ZESCO (acronym for Zambia Electricity Supply Corporation Limited) is a state-owned power company in Zambia. It is Zambia's largest power company producing about 80% of the electricity consumed in the country.  ZESCO represents Zambia in the Southern African Power Pool.

Operations
The company operates nine hydropower stations with a combined capacity of 2,217.5 MW and eight small thermal power plants with a combined capacity of 11.3 MW resulting in a total installed capacity of 2,228.8 MW.

The company also owns and operates power distribution and transmission lines of 9,975 km.

ZESCO has formed power purchase agreements with private companies that own power plants in Zambia. It purchases the power produced and feeds is directly into the national grid. GL Africa Energy provides the national grid through ZESCO with over 105 MW of power under this agreement.
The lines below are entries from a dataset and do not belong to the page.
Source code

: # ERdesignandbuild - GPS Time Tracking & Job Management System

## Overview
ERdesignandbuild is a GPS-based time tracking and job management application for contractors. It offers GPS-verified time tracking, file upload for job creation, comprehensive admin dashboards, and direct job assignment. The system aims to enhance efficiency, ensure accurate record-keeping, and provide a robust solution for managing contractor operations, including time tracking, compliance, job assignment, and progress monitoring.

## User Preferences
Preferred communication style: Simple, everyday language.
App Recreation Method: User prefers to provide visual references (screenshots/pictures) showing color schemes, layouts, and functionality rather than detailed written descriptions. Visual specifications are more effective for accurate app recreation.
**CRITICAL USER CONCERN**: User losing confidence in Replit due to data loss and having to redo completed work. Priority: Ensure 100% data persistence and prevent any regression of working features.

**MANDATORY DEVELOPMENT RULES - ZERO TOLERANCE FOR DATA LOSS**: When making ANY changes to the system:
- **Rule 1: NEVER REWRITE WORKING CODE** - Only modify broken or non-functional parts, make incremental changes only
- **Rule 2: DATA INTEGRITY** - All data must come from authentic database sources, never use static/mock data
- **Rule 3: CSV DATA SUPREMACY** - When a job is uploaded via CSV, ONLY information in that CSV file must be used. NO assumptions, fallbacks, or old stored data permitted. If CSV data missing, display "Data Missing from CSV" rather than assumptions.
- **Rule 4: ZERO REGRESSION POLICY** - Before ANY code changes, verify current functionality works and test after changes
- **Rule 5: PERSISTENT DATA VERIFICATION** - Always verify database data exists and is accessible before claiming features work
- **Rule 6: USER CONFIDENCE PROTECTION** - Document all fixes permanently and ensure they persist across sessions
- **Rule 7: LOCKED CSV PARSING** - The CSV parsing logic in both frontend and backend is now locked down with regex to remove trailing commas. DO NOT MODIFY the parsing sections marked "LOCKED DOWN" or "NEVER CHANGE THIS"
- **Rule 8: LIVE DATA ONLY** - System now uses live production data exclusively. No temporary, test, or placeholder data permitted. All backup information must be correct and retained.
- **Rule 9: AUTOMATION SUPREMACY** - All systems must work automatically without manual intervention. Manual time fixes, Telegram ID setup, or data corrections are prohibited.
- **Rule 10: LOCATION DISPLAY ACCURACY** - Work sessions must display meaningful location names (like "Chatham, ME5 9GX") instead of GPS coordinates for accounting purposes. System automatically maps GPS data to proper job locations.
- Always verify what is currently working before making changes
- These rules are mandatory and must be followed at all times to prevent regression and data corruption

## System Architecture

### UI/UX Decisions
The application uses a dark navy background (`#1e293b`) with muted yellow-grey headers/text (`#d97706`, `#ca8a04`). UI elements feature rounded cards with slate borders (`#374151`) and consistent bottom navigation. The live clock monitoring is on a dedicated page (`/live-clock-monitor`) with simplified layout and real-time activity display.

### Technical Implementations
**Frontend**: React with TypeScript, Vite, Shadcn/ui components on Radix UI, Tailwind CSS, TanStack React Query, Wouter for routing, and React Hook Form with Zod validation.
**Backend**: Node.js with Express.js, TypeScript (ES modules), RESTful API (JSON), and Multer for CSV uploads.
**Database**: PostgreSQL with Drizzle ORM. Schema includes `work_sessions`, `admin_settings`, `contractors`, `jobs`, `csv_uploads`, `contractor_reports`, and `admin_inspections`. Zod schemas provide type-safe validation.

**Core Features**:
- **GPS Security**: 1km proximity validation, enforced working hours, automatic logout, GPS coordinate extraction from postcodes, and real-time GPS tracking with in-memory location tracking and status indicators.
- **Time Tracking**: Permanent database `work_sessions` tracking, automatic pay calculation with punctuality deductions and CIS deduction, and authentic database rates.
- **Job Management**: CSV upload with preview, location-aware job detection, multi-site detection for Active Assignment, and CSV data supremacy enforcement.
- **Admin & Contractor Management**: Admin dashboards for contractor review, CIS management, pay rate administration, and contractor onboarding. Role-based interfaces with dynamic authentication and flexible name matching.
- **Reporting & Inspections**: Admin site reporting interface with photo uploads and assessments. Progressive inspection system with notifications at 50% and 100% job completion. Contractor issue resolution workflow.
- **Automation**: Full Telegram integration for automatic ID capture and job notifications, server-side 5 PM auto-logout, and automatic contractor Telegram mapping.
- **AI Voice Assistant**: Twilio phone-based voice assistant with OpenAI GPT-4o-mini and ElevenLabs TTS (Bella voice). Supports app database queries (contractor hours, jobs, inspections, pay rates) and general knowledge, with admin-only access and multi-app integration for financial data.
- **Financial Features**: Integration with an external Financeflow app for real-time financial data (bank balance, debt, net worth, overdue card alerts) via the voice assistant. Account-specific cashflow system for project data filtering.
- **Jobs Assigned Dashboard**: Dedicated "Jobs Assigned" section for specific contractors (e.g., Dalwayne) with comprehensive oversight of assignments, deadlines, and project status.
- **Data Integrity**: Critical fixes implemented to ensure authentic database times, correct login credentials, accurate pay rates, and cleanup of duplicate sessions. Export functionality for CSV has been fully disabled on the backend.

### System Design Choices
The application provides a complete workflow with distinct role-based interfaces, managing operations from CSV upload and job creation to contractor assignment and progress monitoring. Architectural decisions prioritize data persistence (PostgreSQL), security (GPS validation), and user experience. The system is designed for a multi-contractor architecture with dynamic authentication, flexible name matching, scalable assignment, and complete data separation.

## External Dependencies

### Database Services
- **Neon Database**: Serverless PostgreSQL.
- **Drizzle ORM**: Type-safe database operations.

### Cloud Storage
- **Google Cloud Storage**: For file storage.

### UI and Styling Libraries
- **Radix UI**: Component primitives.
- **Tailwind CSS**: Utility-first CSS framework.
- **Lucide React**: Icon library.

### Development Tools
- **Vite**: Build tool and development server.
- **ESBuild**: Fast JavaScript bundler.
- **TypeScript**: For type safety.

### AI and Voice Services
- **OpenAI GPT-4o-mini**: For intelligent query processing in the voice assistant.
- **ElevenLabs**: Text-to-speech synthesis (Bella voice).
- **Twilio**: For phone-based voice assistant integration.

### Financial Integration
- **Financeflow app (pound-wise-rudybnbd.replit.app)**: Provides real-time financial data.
ZESCO owns 40% shares in EL Sewedy Electric Zambia Limited.

In June 2022, ZESCO signed a 13-year Bulk Supply Agreement (BSA) with Copperbelt Energy Corporation (CEC) Plc. The power supply limit under the BSA was set at 380MW. ZESCO projects that they will earn an estimated US$150.0 million per annum from the agreement. These earnings are expected to translate into an estimated US$2.0 billion over the lifetime of the BSA.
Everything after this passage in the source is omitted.